Harvey Weinstein has officially been ousted from his own company.
In the wake of a blistering New York Times report that detailed nearly 30 years of his sexual misconduct, the embattled movie mogul has been "terminated, effective immediately" from The Weinstein Company.
Weinstein Company representative Nicole Quenqua sent a statement Sunday to USA TODAY from The Weinstein Company's board of representatives: "In light of new information about misconduct by Harvey Weinstein that has emerged in the past few days, the directors of The Weinstein Company — Robert Weinstein, Lance Maerov, Richard Koenigsberg and Tarak Ben Ammar — have determined, and have informed Harvey Weinstein, that his employment with The Weinstein Company is terminated, effective immediately."
Weinstein began his "indefinite" leave of absence last Friday as The Weinstein Company board ran a "thorough" investigation into the sexual allegations made against its co-founder.

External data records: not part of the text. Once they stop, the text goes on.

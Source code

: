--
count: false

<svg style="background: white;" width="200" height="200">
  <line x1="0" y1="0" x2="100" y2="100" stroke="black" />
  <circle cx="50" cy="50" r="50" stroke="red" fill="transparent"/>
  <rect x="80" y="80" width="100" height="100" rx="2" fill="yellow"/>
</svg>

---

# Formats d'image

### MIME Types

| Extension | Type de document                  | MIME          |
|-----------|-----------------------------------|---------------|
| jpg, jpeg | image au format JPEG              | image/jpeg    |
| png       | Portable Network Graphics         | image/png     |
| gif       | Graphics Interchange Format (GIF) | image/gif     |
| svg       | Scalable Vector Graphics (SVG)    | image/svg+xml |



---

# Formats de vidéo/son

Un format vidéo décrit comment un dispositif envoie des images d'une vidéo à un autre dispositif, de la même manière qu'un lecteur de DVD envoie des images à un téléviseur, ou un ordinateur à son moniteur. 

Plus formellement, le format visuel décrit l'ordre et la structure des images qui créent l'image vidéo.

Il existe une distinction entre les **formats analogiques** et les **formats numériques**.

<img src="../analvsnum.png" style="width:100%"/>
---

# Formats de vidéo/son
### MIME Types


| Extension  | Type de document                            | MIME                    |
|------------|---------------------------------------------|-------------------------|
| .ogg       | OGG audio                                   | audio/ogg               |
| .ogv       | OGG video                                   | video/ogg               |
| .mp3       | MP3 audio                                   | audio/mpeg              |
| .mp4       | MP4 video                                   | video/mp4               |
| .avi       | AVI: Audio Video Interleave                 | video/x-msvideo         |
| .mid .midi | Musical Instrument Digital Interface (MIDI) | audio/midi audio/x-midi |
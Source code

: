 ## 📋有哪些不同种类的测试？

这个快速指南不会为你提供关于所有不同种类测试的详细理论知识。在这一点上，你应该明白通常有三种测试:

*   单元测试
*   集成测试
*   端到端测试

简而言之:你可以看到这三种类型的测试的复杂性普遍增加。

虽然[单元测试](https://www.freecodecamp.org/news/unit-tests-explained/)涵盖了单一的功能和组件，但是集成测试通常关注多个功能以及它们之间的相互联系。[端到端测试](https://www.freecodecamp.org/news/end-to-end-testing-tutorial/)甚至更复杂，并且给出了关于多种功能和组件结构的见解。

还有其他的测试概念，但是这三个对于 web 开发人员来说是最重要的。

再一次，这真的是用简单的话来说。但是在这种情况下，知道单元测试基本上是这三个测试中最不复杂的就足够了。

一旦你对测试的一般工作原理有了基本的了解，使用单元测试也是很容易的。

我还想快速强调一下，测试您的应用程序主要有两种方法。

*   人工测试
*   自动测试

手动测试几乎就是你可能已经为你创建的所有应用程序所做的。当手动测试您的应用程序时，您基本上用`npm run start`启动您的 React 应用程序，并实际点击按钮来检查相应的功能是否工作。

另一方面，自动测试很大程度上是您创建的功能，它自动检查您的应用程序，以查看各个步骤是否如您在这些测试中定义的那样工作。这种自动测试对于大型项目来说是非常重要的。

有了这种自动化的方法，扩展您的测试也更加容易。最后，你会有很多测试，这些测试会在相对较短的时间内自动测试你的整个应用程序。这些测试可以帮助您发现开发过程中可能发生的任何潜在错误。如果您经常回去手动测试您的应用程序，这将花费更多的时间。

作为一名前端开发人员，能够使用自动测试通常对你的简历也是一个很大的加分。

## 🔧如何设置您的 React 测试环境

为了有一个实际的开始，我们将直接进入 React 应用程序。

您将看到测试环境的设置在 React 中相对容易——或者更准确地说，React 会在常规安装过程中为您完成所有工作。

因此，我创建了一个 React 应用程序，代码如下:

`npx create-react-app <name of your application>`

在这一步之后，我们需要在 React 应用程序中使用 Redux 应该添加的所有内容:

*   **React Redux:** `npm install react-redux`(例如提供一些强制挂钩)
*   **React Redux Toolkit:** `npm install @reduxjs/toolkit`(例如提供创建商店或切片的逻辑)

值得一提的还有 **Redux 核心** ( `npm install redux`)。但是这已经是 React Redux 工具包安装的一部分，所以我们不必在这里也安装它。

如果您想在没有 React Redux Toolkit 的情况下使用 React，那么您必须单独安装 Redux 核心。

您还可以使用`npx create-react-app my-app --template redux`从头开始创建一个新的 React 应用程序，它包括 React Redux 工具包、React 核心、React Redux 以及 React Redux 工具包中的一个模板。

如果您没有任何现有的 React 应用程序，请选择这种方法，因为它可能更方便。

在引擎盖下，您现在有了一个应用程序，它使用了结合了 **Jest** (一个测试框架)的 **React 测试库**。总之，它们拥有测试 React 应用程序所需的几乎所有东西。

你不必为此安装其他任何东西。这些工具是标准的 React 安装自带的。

On Saturday, civil-rights attorney Lisa Bloom resigned as Weinstein's adviser.
Right up until the announcement of Weinstein's firing, Hollywood was reacting to news of the Times report.
In their New Yorker Festival panels, Ryan Murphy and Rob Reiner both commented about the Harvey Weinstein scandal. (Photo: Getty Images)
Whenever "(Weinstein) would come up in conversation, there was always this ‘ick’ or ‘ugh' type of reaction," American Horror Story creator Ryan Murphy said Saturday at the New Yorker Festival, according to Vulture.
Murphy, who was in a conversation with New Yorker TV critic Emily Nussbaum, said he didn't know about any "personal abuse stories" about Weinstein, but noted that the film industry has "changed radically just in the last two years."
“I see it every day — how men in the business used to behave and now how quickly you are slapped to the ground if you try that in a corporate environment.”
At the same festival, LBJ director Rob Reiner pointed out that Weinstein released a film about campus assaults: “Harvey Weinstein funded the movie The Hunting Ground. How do you do that?! We have to create a safe atmosphere where women are able to tell their stories.
“He’s one schmuck who did what he did," Reiner added, Deadline reports. "But there are a lot of great people in Hollywood who don’t do stuff like that."
On Sunday, model and women's rights advocate Amber Rose took to Twitter to defend her "dear friend" Bloom.
Bloom "was trying to give Harvey Weinstein a platform to right his wrongs, to educate him on his faults ... and in doing so teach other men to not do the same thing!" she tweeted. "We can't constantly scream from the rooftops that we want equality ... and not be willing to help men be better people as well."
Most of the reaction to Rose's tweets pointed out that Bloom was going after the women who made accusations about Weinstein.